Mientras recogía testimonios para la elaboración de este libro, me di cuenta de que existía una proporción exagerada de judíos entre los veteranos a los que entrevistaba. No era un hecho accidental, ni tampoco obedecía a ningún prejuicio por mi parte. Una razón de ello es que los veteranos todavía creen que deben guardar los secretos soviéticos. El Estado cuyas normas prometieron cumplir ya no existe, pero muchos siguen fieles a él debido a que constituye la única imagen estable en su imaginación política. Puede que para los judíos, que tan marginados se vieron en el mundo de la posguerra, resulte más fácil que para los rusos étnicos ver que tales reglas son absurdas. Luego hay también una cuestión de lealtad, ya que los judíos sufrieron con la caída del comunismo y pocos de ellos tienen razones para acoger favorablemente el nuevo y chovinista Estado ruso. En consecuencia, les resulta más fácil hablar. Las historias que oí de sus labios eran vividas, terribles, divertidas o, a menudo, tristes, pero nunca se trataba de relatos de oficiales del Estado Mayor. Los judíos se contaron entre los más decididos combatientes de todos los frentes soviéticos. Tenían mucho de lo que vengarse. Y aparte de eso, los miembros de esta generación concreta tendían a ser leales a la causa internacionalista, el sueño utópico del comunismo, la guerra justa, la revolución y las nuevas formas de fraternidad. Némanov luchó en las inmediaciones de Stalingrado y marchó sobre Kursk; Kirill sobrevivió al asedio de Leningrado y dirigió a sus hombres a través de Prusia. Ambos tomaron parte en algunas de las operaciones más peligrosas de la guerra.

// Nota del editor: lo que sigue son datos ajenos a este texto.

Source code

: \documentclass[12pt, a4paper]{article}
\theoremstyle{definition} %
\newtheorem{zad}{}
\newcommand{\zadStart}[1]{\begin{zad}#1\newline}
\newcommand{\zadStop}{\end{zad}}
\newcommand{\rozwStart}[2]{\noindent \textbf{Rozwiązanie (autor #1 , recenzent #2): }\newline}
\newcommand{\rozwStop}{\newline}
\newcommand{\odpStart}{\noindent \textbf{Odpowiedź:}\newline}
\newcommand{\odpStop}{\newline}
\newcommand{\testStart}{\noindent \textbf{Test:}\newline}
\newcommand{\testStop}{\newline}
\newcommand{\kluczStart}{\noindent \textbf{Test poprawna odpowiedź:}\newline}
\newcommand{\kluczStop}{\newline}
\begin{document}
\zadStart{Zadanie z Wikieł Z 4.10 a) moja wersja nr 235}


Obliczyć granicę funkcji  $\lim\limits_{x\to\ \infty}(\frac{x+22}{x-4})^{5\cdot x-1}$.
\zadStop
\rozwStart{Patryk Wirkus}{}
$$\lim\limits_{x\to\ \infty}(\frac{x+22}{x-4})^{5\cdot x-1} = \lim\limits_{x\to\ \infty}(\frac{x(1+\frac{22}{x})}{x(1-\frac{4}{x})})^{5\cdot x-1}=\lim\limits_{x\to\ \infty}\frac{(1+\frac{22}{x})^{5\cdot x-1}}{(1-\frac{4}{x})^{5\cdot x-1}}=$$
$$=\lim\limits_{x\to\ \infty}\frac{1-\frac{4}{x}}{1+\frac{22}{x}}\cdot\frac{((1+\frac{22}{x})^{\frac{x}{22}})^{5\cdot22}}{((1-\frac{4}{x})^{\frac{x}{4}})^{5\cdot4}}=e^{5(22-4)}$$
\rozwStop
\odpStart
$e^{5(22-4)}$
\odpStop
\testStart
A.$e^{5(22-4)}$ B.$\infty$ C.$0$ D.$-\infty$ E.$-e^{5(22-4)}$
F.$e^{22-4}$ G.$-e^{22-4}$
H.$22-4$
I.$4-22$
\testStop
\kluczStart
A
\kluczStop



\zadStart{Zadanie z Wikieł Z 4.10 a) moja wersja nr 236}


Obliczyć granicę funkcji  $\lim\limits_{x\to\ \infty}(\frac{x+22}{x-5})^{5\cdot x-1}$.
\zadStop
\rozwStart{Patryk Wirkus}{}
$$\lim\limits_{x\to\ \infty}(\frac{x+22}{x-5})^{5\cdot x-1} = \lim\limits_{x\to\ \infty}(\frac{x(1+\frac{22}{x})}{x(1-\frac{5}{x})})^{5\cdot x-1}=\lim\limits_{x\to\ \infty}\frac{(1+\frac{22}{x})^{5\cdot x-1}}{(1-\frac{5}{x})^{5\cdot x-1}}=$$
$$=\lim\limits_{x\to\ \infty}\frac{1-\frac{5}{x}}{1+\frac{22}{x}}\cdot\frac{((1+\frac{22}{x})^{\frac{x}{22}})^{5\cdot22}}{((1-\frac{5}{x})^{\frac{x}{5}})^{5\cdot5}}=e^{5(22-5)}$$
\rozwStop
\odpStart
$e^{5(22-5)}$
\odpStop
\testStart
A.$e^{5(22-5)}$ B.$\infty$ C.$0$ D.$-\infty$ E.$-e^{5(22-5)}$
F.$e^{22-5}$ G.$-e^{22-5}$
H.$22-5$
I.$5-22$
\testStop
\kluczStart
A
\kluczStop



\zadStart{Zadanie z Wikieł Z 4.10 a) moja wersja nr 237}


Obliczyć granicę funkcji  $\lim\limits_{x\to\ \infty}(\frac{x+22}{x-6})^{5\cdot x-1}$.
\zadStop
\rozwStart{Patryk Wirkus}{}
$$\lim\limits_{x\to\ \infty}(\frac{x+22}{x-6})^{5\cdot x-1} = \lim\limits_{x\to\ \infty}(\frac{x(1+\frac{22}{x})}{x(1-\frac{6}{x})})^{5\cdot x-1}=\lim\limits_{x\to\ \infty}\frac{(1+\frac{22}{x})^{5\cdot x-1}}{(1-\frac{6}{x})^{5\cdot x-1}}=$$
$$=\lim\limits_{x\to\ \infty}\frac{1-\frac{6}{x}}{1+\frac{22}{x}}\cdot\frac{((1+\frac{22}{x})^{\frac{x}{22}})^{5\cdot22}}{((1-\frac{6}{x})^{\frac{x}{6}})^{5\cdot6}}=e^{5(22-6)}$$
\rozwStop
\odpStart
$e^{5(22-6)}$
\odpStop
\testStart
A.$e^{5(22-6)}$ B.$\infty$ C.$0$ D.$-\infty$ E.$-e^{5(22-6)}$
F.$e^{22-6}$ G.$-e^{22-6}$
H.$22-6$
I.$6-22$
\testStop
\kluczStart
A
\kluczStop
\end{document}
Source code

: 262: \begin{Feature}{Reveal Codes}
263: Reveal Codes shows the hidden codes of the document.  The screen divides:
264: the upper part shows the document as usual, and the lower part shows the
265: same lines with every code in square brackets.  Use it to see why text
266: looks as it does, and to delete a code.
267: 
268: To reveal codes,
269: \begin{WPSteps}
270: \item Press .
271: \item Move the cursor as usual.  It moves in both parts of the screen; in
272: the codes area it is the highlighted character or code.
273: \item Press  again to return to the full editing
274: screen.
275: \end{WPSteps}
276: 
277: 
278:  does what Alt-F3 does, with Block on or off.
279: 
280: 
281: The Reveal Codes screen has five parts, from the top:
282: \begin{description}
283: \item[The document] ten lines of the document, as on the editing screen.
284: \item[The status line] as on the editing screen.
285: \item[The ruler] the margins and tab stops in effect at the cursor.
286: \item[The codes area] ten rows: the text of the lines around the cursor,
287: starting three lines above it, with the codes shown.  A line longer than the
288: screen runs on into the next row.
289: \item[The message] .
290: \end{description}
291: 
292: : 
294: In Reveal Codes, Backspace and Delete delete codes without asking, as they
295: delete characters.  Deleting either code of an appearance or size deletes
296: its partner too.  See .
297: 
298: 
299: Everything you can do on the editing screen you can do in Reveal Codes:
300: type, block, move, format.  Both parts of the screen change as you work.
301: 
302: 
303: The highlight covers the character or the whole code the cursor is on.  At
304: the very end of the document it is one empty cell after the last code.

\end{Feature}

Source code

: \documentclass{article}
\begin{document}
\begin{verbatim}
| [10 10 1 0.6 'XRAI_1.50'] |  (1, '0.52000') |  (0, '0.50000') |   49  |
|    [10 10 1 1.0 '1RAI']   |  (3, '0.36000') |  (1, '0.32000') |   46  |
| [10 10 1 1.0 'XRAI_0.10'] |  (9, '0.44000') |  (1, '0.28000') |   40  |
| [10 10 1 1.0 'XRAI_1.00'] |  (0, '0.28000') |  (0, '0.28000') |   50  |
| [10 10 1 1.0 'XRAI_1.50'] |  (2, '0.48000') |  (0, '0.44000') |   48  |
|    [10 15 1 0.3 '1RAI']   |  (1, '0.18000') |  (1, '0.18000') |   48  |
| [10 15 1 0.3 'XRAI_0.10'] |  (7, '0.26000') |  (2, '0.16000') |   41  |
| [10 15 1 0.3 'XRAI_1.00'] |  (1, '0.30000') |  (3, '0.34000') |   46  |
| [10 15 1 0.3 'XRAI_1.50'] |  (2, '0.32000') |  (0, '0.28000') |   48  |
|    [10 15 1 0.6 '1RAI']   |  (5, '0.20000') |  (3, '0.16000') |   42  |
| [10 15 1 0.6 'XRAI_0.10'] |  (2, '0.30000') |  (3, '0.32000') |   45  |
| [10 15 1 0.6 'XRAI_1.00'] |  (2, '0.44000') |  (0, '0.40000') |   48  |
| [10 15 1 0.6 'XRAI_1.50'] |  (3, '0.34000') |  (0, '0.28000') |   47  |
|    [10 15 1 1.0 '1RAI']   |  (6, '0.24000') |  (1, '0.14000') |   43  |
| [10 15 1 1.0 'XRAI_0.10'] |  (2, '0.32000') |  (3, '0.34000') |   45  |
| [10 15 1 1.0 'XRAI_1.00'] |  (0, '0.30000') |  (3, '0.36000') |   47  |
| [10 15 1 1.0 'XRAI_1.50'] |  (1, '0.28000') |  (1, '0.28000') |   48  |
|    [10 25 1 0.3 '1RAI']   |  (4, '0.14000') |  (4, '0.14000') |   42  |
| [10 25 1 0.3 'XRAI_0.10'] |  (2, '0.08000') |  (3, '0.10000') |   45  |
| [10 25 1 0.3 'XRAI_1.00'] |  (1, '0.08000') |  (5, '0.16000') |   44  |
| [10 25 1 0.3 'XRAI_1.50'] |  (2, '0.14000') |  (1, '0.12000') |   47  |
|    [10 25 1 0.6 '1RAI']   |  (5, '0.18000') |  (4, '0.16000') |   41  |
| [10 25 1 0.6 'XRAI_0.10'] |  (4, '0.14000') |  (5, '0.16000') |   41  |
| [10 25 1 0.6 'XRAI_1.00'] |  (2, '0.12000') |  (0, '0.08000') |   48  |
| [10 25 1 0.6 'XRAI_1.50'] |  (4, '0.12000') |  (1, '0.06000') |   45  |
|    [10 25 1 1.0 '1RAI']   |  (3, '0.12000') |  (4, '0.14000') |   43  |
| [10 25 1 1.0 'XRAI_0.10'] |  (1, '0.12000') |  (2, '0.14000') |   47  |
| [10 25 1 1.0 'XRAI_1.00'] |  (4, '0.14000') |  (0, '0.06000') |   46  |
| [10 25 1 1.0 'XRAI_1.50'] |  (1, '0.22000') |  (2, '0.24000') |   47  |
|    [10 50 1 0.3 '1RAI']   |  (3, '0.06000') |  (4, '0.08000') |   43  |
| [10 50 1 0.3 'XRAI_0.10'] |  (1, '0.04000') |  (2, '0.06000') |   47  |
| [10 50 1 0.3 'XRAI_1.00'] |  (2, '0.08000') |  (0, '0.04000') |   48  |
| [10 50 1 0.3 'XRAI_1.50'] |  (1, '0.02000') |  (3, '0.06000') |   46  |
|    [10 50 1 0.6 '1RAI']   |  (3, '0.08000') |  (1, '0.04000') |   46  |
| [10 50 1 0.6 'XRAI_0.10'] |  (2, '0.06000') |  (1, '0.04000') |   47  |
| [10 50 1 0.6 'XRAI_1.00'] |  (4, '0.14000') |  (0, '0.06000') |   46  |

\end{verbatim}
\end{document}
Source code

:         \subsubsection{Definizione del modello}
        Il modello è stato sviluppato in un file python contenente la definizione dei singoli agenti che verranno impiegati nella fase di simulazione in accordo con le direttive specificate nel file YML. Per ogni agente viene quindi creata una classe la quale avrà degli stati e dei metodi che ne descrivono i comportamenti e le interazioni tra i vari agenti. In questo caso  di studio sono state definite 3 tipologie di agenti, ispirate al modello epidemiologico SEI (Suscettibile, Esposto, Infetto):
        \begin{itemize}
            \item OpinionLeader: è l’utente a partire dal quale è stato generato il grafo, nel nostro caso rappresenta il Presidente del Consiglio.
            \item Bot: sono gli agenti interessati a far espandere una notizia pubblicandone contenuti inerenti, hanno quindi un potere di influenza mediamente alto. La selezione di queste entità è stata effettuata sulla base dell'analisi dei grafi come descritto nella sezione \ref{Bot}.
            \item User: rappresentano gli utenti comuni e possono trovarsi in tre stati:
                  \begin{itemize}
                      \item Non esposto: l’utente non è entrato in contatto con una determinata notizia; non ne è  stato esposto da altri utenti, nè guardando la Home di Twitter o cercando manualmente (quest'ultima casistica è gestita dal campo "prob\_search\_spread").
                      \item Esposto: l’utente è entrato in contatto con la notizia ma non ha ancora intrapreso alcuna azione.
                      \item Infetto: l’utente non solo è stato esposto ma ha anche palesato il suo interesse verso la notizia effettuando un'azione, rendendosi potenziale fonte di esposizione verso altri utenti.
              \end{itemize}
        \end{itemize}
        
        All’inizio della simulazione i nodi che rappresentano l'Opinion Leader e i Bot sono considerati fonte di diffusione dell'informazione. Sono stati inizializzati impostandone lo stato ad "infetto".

Recuerdo que pasé una mañana con otro combatiente judío. Borís Grigórievich nació en Kiev. Sus padres eran los dos judíos, aunque él se identificaba como soviético. «¿Que si había racismo? —repitió sonriente mi pregunta—. Por supuesto que no. Éramos todos ciudadanos soviéticos, todos iguales». Su mejor amigo, me explicó, era un mingreliano del Cáucaso. «Éramos como hermanos», añadió. El amigo había muerto, pero «yo sigo formando parte de su familia, me tratan como a un hijo». Sin embargo, esa no era su última palabra sobre el asunto. Le pregunté cuáles habían sido sus temores durante las largas noches que precedieron a la batalla. «Tenía miedo de que creyeran que era un cobarde —me respondió—. Yo sabía que, por ser judío, debía demostrar que no tenía miedo». Tendrían que pasar años antes de que supiera con certeza que su padre había sido asesinado en Babi Yar.